EXCERPTED RECORDS START

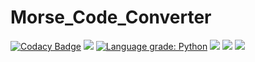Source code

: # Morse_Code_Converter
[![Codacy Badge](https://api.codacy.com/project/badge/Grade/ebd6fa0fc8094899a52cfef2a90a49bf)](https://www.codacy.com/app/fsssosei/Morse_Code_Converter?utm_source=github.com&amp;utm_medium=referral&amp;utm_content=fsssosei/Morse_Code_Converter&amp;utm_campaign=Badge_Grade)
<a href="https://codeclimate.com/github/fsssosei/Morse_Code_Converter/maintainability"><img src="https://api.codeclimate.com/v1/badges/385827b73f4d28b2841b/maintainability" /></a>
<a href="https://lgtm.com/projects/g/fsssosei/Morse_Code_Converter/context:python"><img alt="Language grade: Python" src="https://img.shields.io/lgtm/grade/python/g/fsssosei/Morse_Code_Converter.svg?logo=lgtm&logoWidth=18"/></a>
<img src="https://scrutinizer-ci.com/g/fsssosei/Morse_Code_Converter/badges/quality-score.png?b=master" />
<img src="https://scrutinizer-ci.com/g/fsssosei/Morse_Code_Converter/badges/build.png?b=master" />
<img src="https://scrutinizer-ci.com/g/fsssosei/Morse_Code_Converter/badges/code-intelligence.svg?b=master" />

EXCERPTED RECORDS END
EXCERPTED RECORDS START

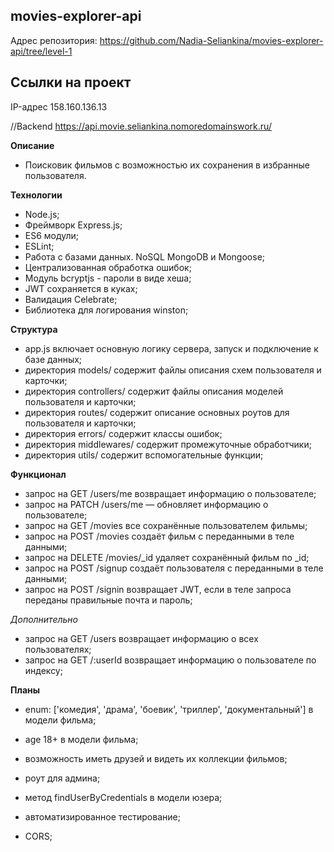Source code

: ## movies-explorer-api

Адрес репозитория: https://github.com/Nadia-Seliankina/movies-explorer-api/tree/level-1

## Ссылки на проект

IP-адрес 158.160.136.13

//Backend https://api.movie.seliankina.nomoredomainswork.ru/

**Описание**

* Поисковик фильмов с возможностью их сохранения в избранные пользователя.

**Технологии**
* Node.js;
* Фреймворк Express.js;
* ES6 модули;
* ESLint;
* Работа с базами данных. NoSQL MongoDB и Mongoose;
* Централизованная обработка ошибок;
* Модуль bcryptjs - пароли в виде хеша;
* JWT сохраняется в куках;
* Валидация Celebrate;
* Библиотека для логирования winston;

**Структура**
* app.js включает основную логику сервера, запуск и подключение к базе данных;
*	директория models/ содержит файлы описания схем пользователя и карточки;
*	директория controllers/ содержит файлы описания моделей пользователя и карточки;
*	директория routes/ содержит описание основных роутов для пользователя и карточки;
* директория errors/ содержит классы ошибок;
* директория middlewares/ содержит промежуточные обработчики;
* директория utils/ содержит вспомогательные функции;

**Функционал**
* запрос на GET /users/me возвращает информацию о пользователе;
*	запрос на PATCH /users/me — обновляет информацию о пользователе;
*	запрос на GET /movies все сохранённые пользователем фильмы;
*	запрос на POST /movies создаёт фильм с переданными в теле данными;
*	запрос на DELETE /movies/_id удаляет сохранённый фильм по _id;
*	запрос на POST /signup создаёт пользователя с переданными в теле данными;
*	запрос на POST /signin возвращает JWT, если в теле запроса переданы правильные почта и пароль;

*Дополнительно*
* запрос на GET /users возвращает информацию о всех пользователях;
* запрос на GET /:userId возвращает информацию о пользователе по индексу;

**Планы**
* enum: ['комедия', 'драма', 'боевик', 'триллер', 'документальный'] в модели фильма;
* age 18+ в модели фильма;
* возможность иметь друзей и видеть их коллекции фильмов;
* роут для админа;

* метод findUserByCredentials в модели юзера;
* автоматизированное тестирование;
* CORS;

EXCERPTED RECORDS END

▸ **WHAT IS REQUIRED**
All lines of the entries containing the string "возвращает" must be shown in full.

▸ **TASK ANSWER**
* запрос на GET /users/me возвращает информацию о пользователе;
*	запрос на POST /signin возвращает JWT, если в теле запроса переданы правильные почта и пароль;
* запрос на GET /users возвращает информацию о всех пользователях;
* запрос на GET /:userId возвращает информацию о пользователе по индексу;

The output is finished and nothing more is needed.